Our nine hens turned two years old this summer which is only a fraction of their potential lifespan. Unfortunately, egg production will significantly drop as the hens continue to celebrate birthdays. It is highly likely that these girls will join the donkeys, horses, dogs, goats and pig whose occupations are simply as pets.
In the meantime, my husband Rod, (who is a gifted chicken whisperer), goes out of his way to make his hens' lives more interesting.

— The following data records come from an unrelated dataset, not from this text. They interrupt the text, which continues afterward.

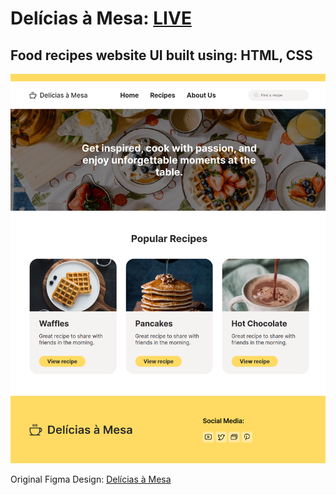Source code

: # Delícias à Mesa: **[LIVE](https://ahmediramadan01.github.io/delights-recipes-html-css/ "Delícias à Mesa's Live Preview")**

## Food recipes website UI built using: HTML, CSS

![Delícias à Mesa's Desktop Screenshot](./images/delights-recipes-desktop.png?raw=true "Delícias à Mesa (Desktop)")

Original Figma Design: [Delícias à Mesa](https://www.figma.com/community/file/1250914248165905105 "Delícias à Mesa's Figma Design")
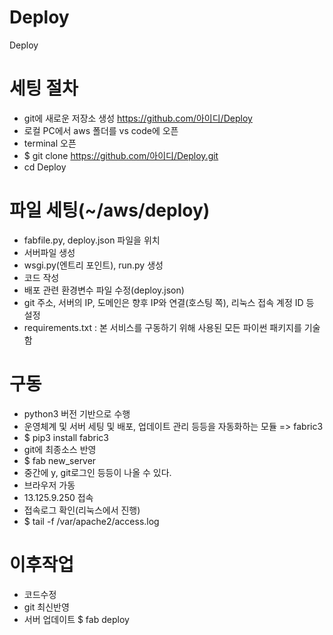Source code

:# Deploy
Deploy

# 세팅 절차
- git에 새로운 저장소 생성 https://github.com/아이디/Deploy
- 로컬 PC에서 aws 폴더를 vs code에 오픈
- terminal 오픈
- $ git clone https://github.com/아이디/Deploy.git
- cd Deploy

# 파일 세팅(~/aws/deploy)
- fabfile.py, deploy.json 파일을 위치
- 서버파일 생성
- wsgi.py(엔트리 포인트), run.py 생성
- 코드 작성
- 배포 관련 환경변수 파일 수정(deploy.json)
- git 주소, 서버의 IP, 도메인은 향후 IP와 연결(호스팅 쪽), 리눅스 접속 계정 ID 등 설정
- requirements.txt : 본 서비스를 구동하기 위해 사용된 모든 파이썬 패키지를 기술함

# 구동
- python3 버전 기반으로 수행
- 운영체계 및 서버 세팅 및 배포, 업데이트 관리 등등을 자동화하는 모듈 => fabric3
- $ pip3 install fabric3
- git에 최종소스 반영
- $ fab new_server
- 중간에 y, git로그인 등등이 나올 수 있다.
- 브라우저 가동
- 13.125.9.250 접속
- 접속로그 확인(리눅스에서 진행)
- $ tail -f /var/apache2/access.log

# 이후작업
- 코드수정
- git 최신반영
- 서버 업데이트
    $ fab deploy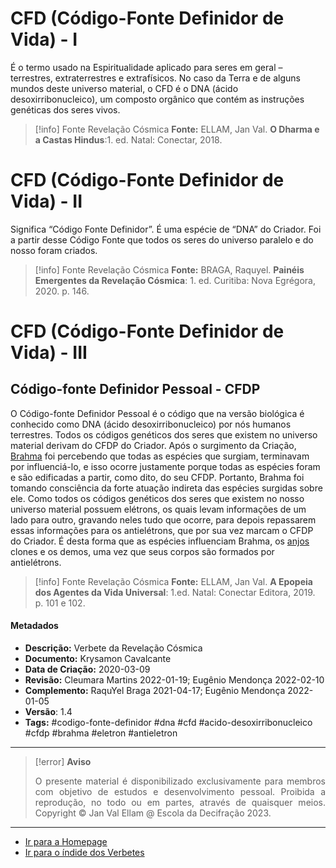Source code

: # CFD (Código-Fonte Definidor de Vida) - I

 É o termo usado na Espiritualidade aplicado para seres em geral – terrestres, extraterrestres e extrafísicos. No caso da Terra e de alguns mundos deste universo material, o CFD é o DNA (ácido desoxirribonucleico), um composto orgânico que contém as instruções genéticas dos seres vivos.
 
> [!info] Fonte Revelação Cósmica
> **Fonte:** ELLAM, Jan Val. **O Dharma e a Castas Hindus**:1. ed. Natal: Conectar, 2018. 

# CFD (Código-Fonte Definidor de Vida) - II

Significa “Código Fonte Definidor”. É uma espécie de “DNA” do Criador. Foi a partir desse Código Fonte que todos os seres do universo paralelo e do nosso foram criados.
 
> [!info] Fonte Revelação Cósmica
>**Fonte:** BRAGA, Raquyel. **Painéis Emergentes da Revelação Cósmica**: 1. ed. Curitiba: Nova Egrégora, 2020. p. 146.

# CFD (Código-Fonte Definidor de Vida) - III
## Código-fonte Definidor Pessoal - CFDP

O Código-fonte Definidor Pessoal é o código que na versão biológica é conhecido como DNA (ácido desoxirribonucleico) por nós humanos terrestres. Todos os códigos genéticos dos seres que existem no universo material derivam do CFDP do Criador. Após o surgimento da Criação, [Brahma](Brahma.md) foi percebendo que todas as espécies que surgiam, terminavam por influenciá-lo, e isso ocorre justamente porque todas as espécies foram e são edificadas a partir, como dito, do seu CFDP. Portanto, Brahma foi tomando consciência da forte atuação indireta das espécies surgidas sobre ele. Como todos os códigos genéticos dos seres que existem no nosso universo material possuem elétrons, os quais levam informações de um lado para outro, gravando neles tudo que ocorre, para depois repassarem essas informações para os antielétrons, que por sua vez marcam o CFDP do Criador. É desta forma que as espécies influenciam Brahma, os [anjos](Anjos%20Clones.md) clones e os demos, uma vez que seus corpos são formados por antielétrons. 

> [!info] Fonte Revelação Cósmica
> **Fonte:** ELLAM, Jan Val. **A Epopeia dos Agentes da Vida Universal**: 1.ed. Natal: Conectar Editora, 2019. p. 101 e 102.

#### Metadados

- **Descrição:** Verbete da Revelação Cósmica
- **Documento:** Krysamon Cavalcante
- **Data de Criação:** 2020-03-09 
- **Revisão:** Cleumara Martins 2022-01-19; Eugênio Mendonça 2022-02-10
- **Complemento:** RaquYel Braga 2021-04-17; Eugênio Mendonça 2022-01-05
- **Versão**: 1.4 
- **Tags:** #codigo-fonte-definidor #dna #cfd #acido-desoxirribonucleico #cfdp #brahma #eletron #antieletron 

---
> [!error] **Aviso**
> <p align="justify">O presente material é disponibilizado exclusivamente para membros com objetivo de estudos e desenvolvimento pessoal. Proibida a reprodução, no todo ou em partes, através de quaisquer meios. Copyright © Jan Val Ellam @ Escola da Decifração 2023. </p>

---
- [Ir para a Homepage](Homepage.canvas)
- [Ir para o índide dos Verbetes](ÍNDIDE%20GERAL%20DOS%20VERBETES.canvas)
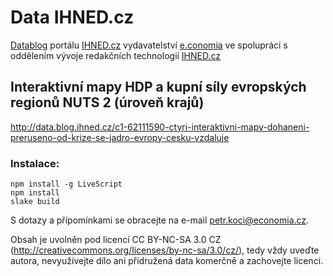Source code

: # Data IHNED.cz

[Datablog](http://ihned.cz/data/) portálu [IHNED.cz](http://ihned.cz/) vydavatelství [e.conomia](http://economia.ihned.cz/)
ve spolupráci s oddělením vývoje redakčních technologií [IHNED.cz](http://ihned.cz/)

## Interaktivní mapy HDP a kupní síly evropských regionů NUTS 2 (úroveň krajů)

http://data.blog.ihned.cz/c1-62111590-ctyri-interaktivni-mapy-dohaneni-preruseno-od-krize-se-jadro-evropy-cesku-vzdaluje

### Instalace:

    npm install -g LiveScript
    npm install
    slake build

S dotazy a přípomínkami se obracejte na e-mail petr.koci@economia.cz.

Obsah je uvolněn pod licencí CC BY-NC-SA 3.0 CZ (http://creativecommons.org/licenses/by-nc-sa/3.0/cz/), tedy vždy uveďte autora, nevyužívejte dílo ani přidružená data komerčně a zachovejte licenci.
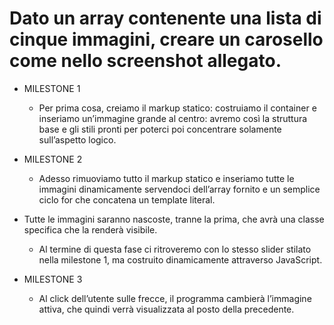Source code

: # Dato un array contenente una lista di cinque immagini, creare un carosello come nello screenshot allegato.

- MILESTONE 1
    - Per prima cosa, creiamo il markup statico: costruiamo il container e inseriamo un’immagine grande al centro: avremo così la struttura base e gli stili pronti per poterci poi concentrare solamente sull’aspetto logico.
    
- MILESTONE 2
    - Adesso rimuoviamo tutto il markup statico e inseriamo tutte le immagini dinamicamente servendoci dell’array fornito e un semplice ciclo for che concatena un template literal.
- Tutte le immagini saranno nascoste, tranne la prima, che avrà una classe specifica che la renderà visibile.
    - Al termine di questa fase ci ritroveremo con lo stesso slider stilato nella milestone 1, ma costruito dinamicamente attraverso JavaScript.
- MILESTONE 3
    - Al click dell’utente sulle frecce, il programma cambierà l’immagine attiva, che quindi verrà visualizzata al posto della precedente.
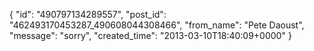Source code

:  {
   "id": "490797134289557",
   "post_id": "462493170453287_490608044308466",
   "from_name": "Pete Daoust",
   "message": "sorry",
   "created_time": "2013-03-10T18:40:09+0000"
 }
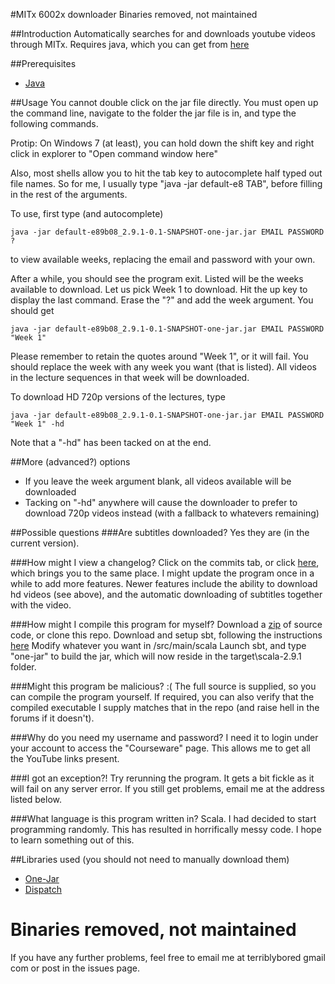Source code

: #MITx 6002x downloader
Binaries removed, not maintained

##Introduction
Automatically searches for and downloads youtube videos through MITx. Requires java, which you can get from [here](https://www.java.com/en/download/index.jsp)

##Prerequisites
* [Java](https://www.java.com/en/download/index.jsp)

##Usage
You cannot double click on the jar file directly. You must open up the command line, navigate to the folder the jar file is in, and type the following commands.

Protip: On Windows 7 (at least), you can hold down the shift key and right click in explorer to "Open command window here"

Also, most shells allow you to hit the tab key to autocomplete half typed out file names. So for me, I usually type "java -jar default-e8 TAB", before filling in the rest of the arguments.

To use, first type (and autocomplete)

	java -jar default-e89b08_2.9.1-0.1-SNAPSHOT-one-jar.jar EMAIL PASSWORD ?

to view available weeks, replacing the email and password with your own.

After a while, you should see the program exit. Listed will be the weeks available to download. Let us pick Week 1 to download. Hit the up key to display the last command. Erase the "?" and add the week argument. You should get

	java -jar default-e89b08_2.9.1-0.1-SNAPSHOT-one-jar.jar EMAIL PASSWORD "Week 1"

Please remember to retain the quotes around "Week 1", or it will fail. You should replace the week with any week you want (that is listed). All videos in the lecture sequences in that week will be downloaded.

To download HD 720p versions of the lectures, type

	java -jar default-e89b08_2.9.1-0.1-SNAPSHOT-one-jar.jar EMAIL PASSWORD "Week 1" -hd

Note that a "-hd" has been tacked on at the end.

##More (advanced?) options
* If you leave the week argument blank, all videos available will be downloaded
* Tacking on "-hd" anywhere will cause the downloader to prefer to download 720p videos instead (with a fallback to whatevers remaining)

##Possible questions
###Are subtitles downloaded?
Yes they are (in the current version).

###How might I view a changelog?
Click on the commits tab, or click [here](https://github.com/terriblybored/MITx-6002x-Video-Downloader/commits/master), which brings you to the same place. I might update the program once in a while to add more features. Newer features include the ability to download hd videos (see above), and the automatic downloading of subtitles together with the video.

###How might I compile this program for myself?
Download a [zip](https://github.com/terriblybored/MITx-6002x-Video-Downloader/zipball/master) of source code, or clone this repo. 
Download and setup sbt, following the instructions [here](https://github.com/harrah/xsbt/wiki/Getting-Started-Setup)
Modify whatever you want in /src/main/scala
Launch sbt, and type "one-jar" to build the jar, which will now reside in the target\scala-2.9.1 folder.

###Might this program be malicious? :(
The full source is supplied, so you can compile the program yourself. If required, you can also verify that the compiled executable I supply matches that in the repo (and raise hell in the forums if it doesn't).

###Why do you need my username and password?
I need it to login under your account to access the "Courseware" page. This allows me to get all the YouTube links present.

###I got an exception?!
Try rerunning the program. It gets a bit fickle as it will fail on any server error. If you still get problems, email me at the address listed below.

###What language is this program written in?
Scala. I had decided to start programming randomly. This has resulted in horrifically messy code. I hope to learn something out of this.

##Libraries used (you should not need to manually download them)
* [One-](https://github.com/sbt/sbt-onejar)[Jar](http://one-jar.sourceforge.net/)
* [Dispatch](https://github.com/dispatch/dispatch)

Binaries removed, not maintained
====================

If you have any further problems, feel free to email me at terriblybored gmail com or post in the issues page.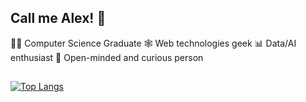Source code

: 
## Call me Alex! :wave:

👨‍🎓 Computer Science Graduate
🕸 Web technologies geek
📊 Data/AI enthusiast
📖 Open-minded and curious person
## 
[![Top Langs](https://github-readme-stats.vercel.app/api/top-langs/?username=baleksas&langs_count=4&show_icons=true)](https://github.com/baleksas/github-readme-stats)
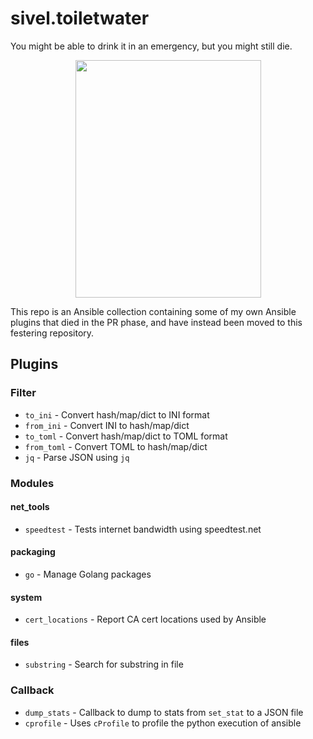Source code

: # sivel.toiletwater

You might be able to drink it in an emergency, but you might still die.

<p align="center"><img width="297" height="380" src="https://i.imgur.com/LCYeNRx.png"></p>

This repo is an Ansible collection containing some of my own Ansible plugins that died in the PR phase, and have instead been moved to this festering repository.

## Plugins

### Filter

* `to_ini` - Convert hash/map/dict to INI format
* `from_ini` - Convert INI to hash/map/dict
* `to_toml` - Convert hash/map/dict to TOML format
* `from_toml` - Convert TOML to hash/map/dict
* `jq` - Parse JSON using `jq`

### Modules

#### net_tools

* `speedtest` - Tests internet bandwidth using speedtest.net

#### packaging

* `go` - Manage Golang packages

#### system

* `cert_locations` - Report CA cert locations used by Ansible

#### files

* `substring` - Search for substring in file

### Callback

* `dump_stats` - Callback to dump to stats from `set_stat` to a JSON file
* `cprofile` - Uses `cProfile` to profile the python execution of ansible
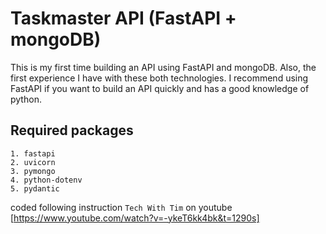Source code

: # Taskmaster API (FastAPI + mongoDB)

This is my first time building an API using FastAPI and mongoDB. Also, the first experience I have with
these both technologies. I recommend using FastAPI if you want to build an API quickly 
and has a good knowledge of python. 


## Required packages

    1. fastapi
    2. uvicorn
    3. pymongo
    4. python-dotenv
    5. pydantic

coded following instruction `Tech With Tim` on youtube
 [https://www.youtube.com/watch?v=-ykeT6kk4bk&t=1290s]


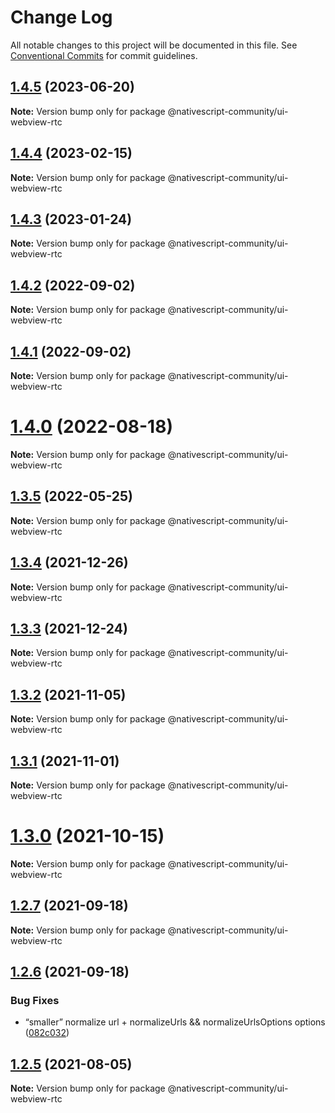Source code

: # Change Log

All notable changes to this project will be documented in this file.
See [Conventional Commits](https://conventionalcommits.org) for commit guidelines.

## [1.4.5](https://github.com/nativescript-community/ui-collectionview/compare/v1.4.4...v1.4.5) (2023-06-20)

**Note:** Version bump only for package @nativescript-community/ui-webview-rtc

## [1.4.4](https://github.com/nativescript-community/ui-collectionview/compare/v1.4.3...v1.4.4) (2023-02-15)

**Note:** Version bump only for package @nativescript-community/ui-webview-rtc

## [1.4.3](https://github.com/nativescript-community/ui-collectionview/compare/v1.4.2...v1.4.3) (2023-01-24)

**Note:** Version bump only for package @nativescript-community/ui-webview-rtc

## [1.4.2](https://github.com/nativescript-community/ui-collectionview/compare/v1.4.1...v1.4.2) (2022-09-02)

**Note:** Version bump only for package @nativescript-community/ui-webview-rtc

## [1.4.1](https://github.com/nativescript-community/ui-collectionview/compare/v1.4.0...v1.4.1) (2022-09-02)

**Note:** Version bump only for package @nativescript-community/ui-webview-rtc

# [1.4.0](https://github.com/nativescript-community/ui-collectionview/compare/v1.3.5...v1.4.0) (2022-08-18)

**Note:** Version bump only for package @nativescript-community/ui-webview-rtc

## [1.3.5](https://github.com/nativescript-community/ui-collectionview/compare/v1.3.4...v1.3.5) (2022-05-25)

**Note:** Version bump only for package @nativescript-community/ui-webview-rtc

## [1.3.4](https://github.com/nativescript-community/ui-collectionview/compare/v1.3.3...v1.3.4) (2021-12-26)

**Note:** Version bump only for package @nativescript-community/ui-webview-rtc

## [1.3.3](https://github.com/nativescript-community/ui-collectionview/compare/v1.3.2...v1.3.3) (2021-12-24)

**Note:** Version bump only for package @nativescript-community/ui-webview-rtc

## [1.3.2](https://github.com/nativescript-community/ui-collectionview/compare/v1.3.1...v1.3.2) (2021-11-05)

**Note:** Version bump only for package @nativescript-community/ui-webview-rtc

## [1.3.1](https://github.com/nativescript-community/ui-collectionview/compare/v1.3.0...v1.3.1) (2021-11-01)

**Note:** Version bump only for package @nativescript-community/ui-webview-rtc

# [1.3.0](https://github.com/nativescript-community/ui-collectionview/compare/v1.2.7...v1.3.0) (2021-10-15)

**Note:** Version bump only for package @nativescript-community/ui-webview-rtc

## [1.2.7](https://github.com/nativescript-community/ui-collectionview/compare/v1.2.6...v1.2.7) (2021-09-18)

**Note:** Version bump only for package @nativescript-community/ui-webview-rtc

## [1.2.6](https://github.com/nativescript-community/ui-collectionview/compare/v1.2.5...v1.2.6) (2021-09-18)

### Bug Fixes

* “smaller” normalize url + normalizeUrls && normalizeUrlsOptions options ([082c032](https://github.com/nativescript-community/ui-collectionview/commit/082c032d015d99c670af20c1107fc3b30bdb2bbe))

## [1.2.5](https://github.com/nativescript-community/ui-collectionview/compare/v1.2.4...v1.2.5) (2021-08-05)

**Note:** Version bump only for package @nativescript-community/ui-webview-rtc
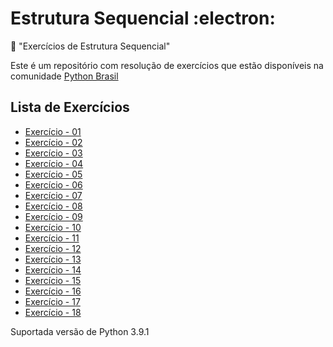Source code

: # Estrutura Sequencial :electron:

:snake: "Exercícios de Estrutura Sequencial"

Este é um repositório com resolução de exercícios que estão disponíveis na comunidade [Python Brasil](https://wiki.python.org.br/EstruturaSequencial)

## Lista de Exercícios

- [Exercício - 01](https://github.com/faleite/EstruturaSequencial/blob/main/exercicios/1.py)
- [Exercício - 02](https://github.com/faleite/EstruturaSequencial/blob/main/exercicios/2.py)
- [Exercício - 03](https://github.com/faleite/EstruturaSequencial/blob/main/exercicios/3.py)
- [Exercício - 04](https://github.com/faleite/EstruturaSequencial/blob/main/exercicios/4.py)
- [Exercício - 05](https://github.com/faleite/EstruturaSequencial/blob/main/exercicios/5.py)
- [Exercício - 06](https://github.com/faleite/EstruturaSequencial/blob/main/exercicios/6.py)
- [Exercício - 07](https://github.com/faleite/EstruturaSequencial/blob/main/exercicios/7.py)
- [Exercício - 08](https://github.com/faleite/EstruturaSequencial/blob/main/exercicios/8.py)
- [Exercício - 09](https://github.com/faleite/EstruturaSequencial/blob/main/exercicios/9.py)
- [Exercício - 10](https://github.com/faleite/EstruturaSequencial/blob/main/exercicios/10.py)
- [Exercício - 11](https://github.com/faleite/EstruturaSequencial/blob/main/exercicios/11.py)
- [Exercício - 12](https://github.com/faleite/EstruturaSequencial/blob/main/exercicios/12.py)
- [Exercício - 13](https://github.com/faleite/EstruturaSequencial/blob/main/exercicios/13.py)
- [Exercício - 14](https://github.com/faleite/EstruturaSequencial/blob/main/exercicios/14.py)
- [Exercício - 15](https://github.com/faleite/EstruturaSequencial/blob/main/exercicios/15.py)
- [Exercício - 16](https://github.com/faleite/EstruturaSequencial/blob/main/exercicios/16.py)
- [Exercício - 17](https://github.com/faleite/EstruturaSequencial/blob/main/exercicios/17.py)
- [Exercício - 18](https://github.com/faleite/EstruturaSequencial/blob/main/exercicios/18.py)

Suportada versão de Python 3.9.1
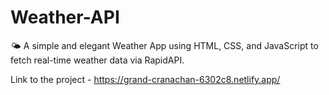 # Weather-API
🌤️ A simple and elegant Weather App using HTML, CSS, and JavaScript to fetch real-time weather data via RapidAPI.

Link to the project - https://grand-cranachan-6302c8.netlify.app/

The chicken tractor is a mobile coup of sorts that is wheeled to various areas on the property. In a new location the girls dig and scratch in the moist earth for worms and other tasty tidbits that they find. The tractor is equipped with nesting boxes just in case the urge to lay an egg arises while the hens are away from home for the day.
Once summer ebbs, our garden becomes chicken territory once again. The girls are permitted admittance to the weedy jungle that entangles exhausted vegetable plants. Pumpkins and winter squash continue to mature under large protective leaves. But the remnants of bean, pea and cucumber plants rustle softly, waving a weary goodbye. Meanwhile, the chickens get busy annihilating pests. They perform the jubilant scratch dance that unearths delicious insect larvae deposited over the warm weather months. This cleansing will surely benefit our garden crops next summer.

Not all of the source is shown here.